Paris izlenimleri-1: Olağanüstü hal altında iklim zirvesi

Paris izlenimleri-2: Dünyayı yakma kararının sayısal özeti

Paris izlenimleri-3: Birinci hafta ilerleme olmadan kapandı ve Türkiye artık daha aktif

Paris izlenimleri-4: Yeni anlaşma yetersiz hedeflerle 10-15 yılımızı bağlayacak mı?

Paris iklim zirvesinde açılışı liderler değil, göstericilere gaz bombalarıyla saldıran Fransız polisi yaptı.

Yüzden fazla insanın öldüğü 13 Kasım saldırılarının yarattığı aşırı güvenlik önlemlerinin ve her köşe başındaki polis varlığının gölgesi altında başlayan iklim zirvesine, saldırıların ardından ilan edilen ve geçen hafta 3 aya kadar uzatılan olağanüstü hal damgasını vuracakmış gibi görünüyor.

Yasakların gölgesinde COP 21

Peki bütün sivil gösterileri yasadışı ilan eden Fransız hükümetinin yarattığı bu baskı ne anlama geliyor?

İklim değişikliğine bir an önce ve radikal bir çözüm getirilmesini isteyen gençler, 29 Kasım mitinginin yasaklanmasının ardından sokağa çıkmaktan kaçınmayan kararlı iklim hareketi haksız mı?

Fransız güvenlik aygıtı, güya göstericilerin güvenliğini sağlamak için gösterileri yasaklıyor ve bugün olduğu gibi meydana toplanan birkaç bin kişilik kalabalığı, ortalarına attığı gaz bombalarıyla gaza boğup alenen tehdit ediyor, caddeleri, metro duraklarını trafiğe kapatıyor. Doğrusu bugün Paris’te ortam, planlanan yüz binlerce kişilik bir miting yapılsaydı olabilecek olandan çok daha güvensizdi.
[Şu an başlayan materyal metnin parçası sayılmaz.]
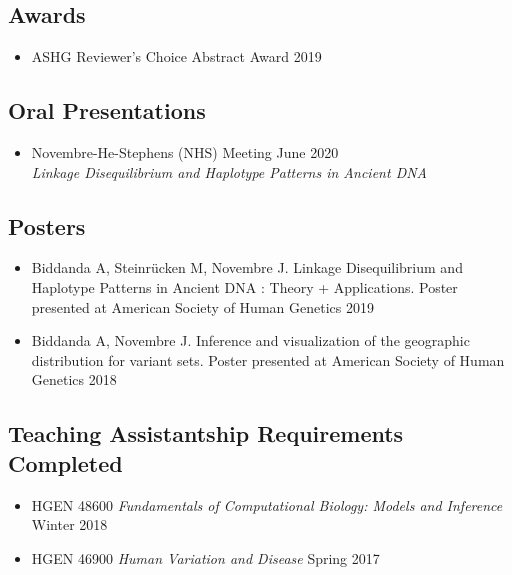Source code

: \documentclass[a4paper, 11pt]{article}
\begin{document}
\newpage
\subsection*{Awards}
\begin{itemize}
    \item ASHG Reviewer's Choice Abstract Award  \hfill 2019 
\end{itemize}

\subsection*{Oral Presentations}
\begin{itemize}
	\item Novembre-He-Stephens (NHS) Meeting \hfill June 2020\\ \emph{Linkage Disequilibrium and Haplotype Patterns in Ancient DNA}   
\end{itemize}

\subsection*{Posters}
\begin{itemize}
	 \item Biddanda A, Steinr\"{u}cken M, Novembre J. Linkage Disequilibrium and Haplotype Patterns in Ancient DNA : Theory + Applications. Poster presented at American Society of Human Genetics 2019
	 \item Biddanda A, Novembre J. Inference and visualization of the geographic distribution for variant sets. Poster presented at American Society of Human Genetics 2018 
\end{itemize}

\subsection*{Teaching Assistantship Requirements Completed}
\begin{itemize}
	\item HGEN 48600 \emph{Fundamentals of Computational Biology: Models and Inference} \hfill Winter 2018\\
	\item HGEN 46900 \emph{Human Variation and Disease} \hfill Spring 2017\\
\end{itemize}
\end{document}
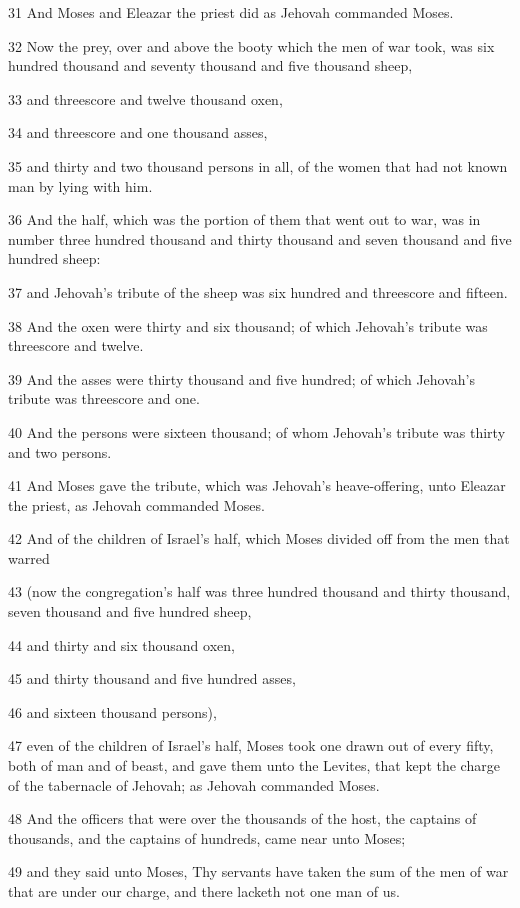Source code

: \par 31 And Moses and Eleazar the priest did as Jehovah commanded Moses.
\par 32 Now the prey, over and above the booty which the men of war took, was six hundred thousand and seventy thousand and five thousand sheep,
\par 33 and threescore and twelve thousand oxen,
\par 34 and threescore and one thousand asses,
\par 35 and thirty and two thousand persons in all, of the women that had not known man by lying with him.
\par 36 And the half, which was the portion of them that went out to war, was in number three hundred thousand and thirty thousand and seven thousand and five hundred sheep:
\par 37 and Jehovah's tribute of the sheep was six hundred and threescore and fifteen.
\par 38 And the oxen were thirty and six thousand; of which Jehovah's tribute was threescore and twelve.
\par 39 And the asses were thirty thousand and five hundred; of which Jehovah's tribute was threescore and one.
\par 40 And the persons were sixteen thousand; of whom Jehovah's tribute was thirty and two persons.
\par 41 And Moses gave the tribute, which was Jehovah's heave-offering, unto Eleazar the priest, as Jehovah commanded Moses.
\par 42 And of the children of Israel's half, which Moses divided off from the men that warred
\par 43 (now the congregation's half was three hundred thousand and thirty thousand, seven thousand and five hundred sheep,
\par 44 and thirty and six thousand oxen,
\par 45 and thirty thousand and five hundred asses,
\par 46 and sixteen thousand persons),
\par 47 even of the children of Israel's half, Moses took one drawn out of every fifty, both of man and of beast, and gave them unto the Levites, that kept the charge of the tabernacle of Jehovah; as Jehovah commanded Moses.
\par 48 And the officers that were over the thousands of the host, the captains of thousands, and the captains of hundreds, came near unto Moses;
\par 49 and they said unto Moses, Thy servants have taken the sum of the men of war that are under our charge, and there lacketh not one man of us.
Paris iklim zirvesinin son derece kritik olduğunu neredeyse iki yıldır söylüyoruz. Peki neden?

Çünkü geçtiğimiz haftalarda 1 derece sınırını aşan küresel ısınmayı hayatta kalabileceğimiz sınırda tutabilecek kararlı bir uluslararası tavır için Paris belki de son şans.

Ama herhalde bu sefer gerçekten son şans, çünkü büyük ihtimalle iki hafta sonra, delegasyonlar çantalarında Kyoto Protokolü’nün yerini alacak yeni anlaşmanın metniyle ülkelerine dönecekler. ve varılacak bu anlaşma 2020’den muhtemelen 2030’a kadar geçecek sürede hükümetlerin emisyonları azaltmak için altına girecekleri “zahmetin” üst sınırı olacak. Ve bu üst sınırın iklim değişikliğini durdurmaya yetmeyeceği, hatta 3 derece ısınmayı garanti edecek kadar zayıf olacağı şimdiden belli. Yani COP’lar Paris’ten sonra devam etse de, çok geç ve çok yetersiz bu anlaşmanın ötesine geçilemeyebilir.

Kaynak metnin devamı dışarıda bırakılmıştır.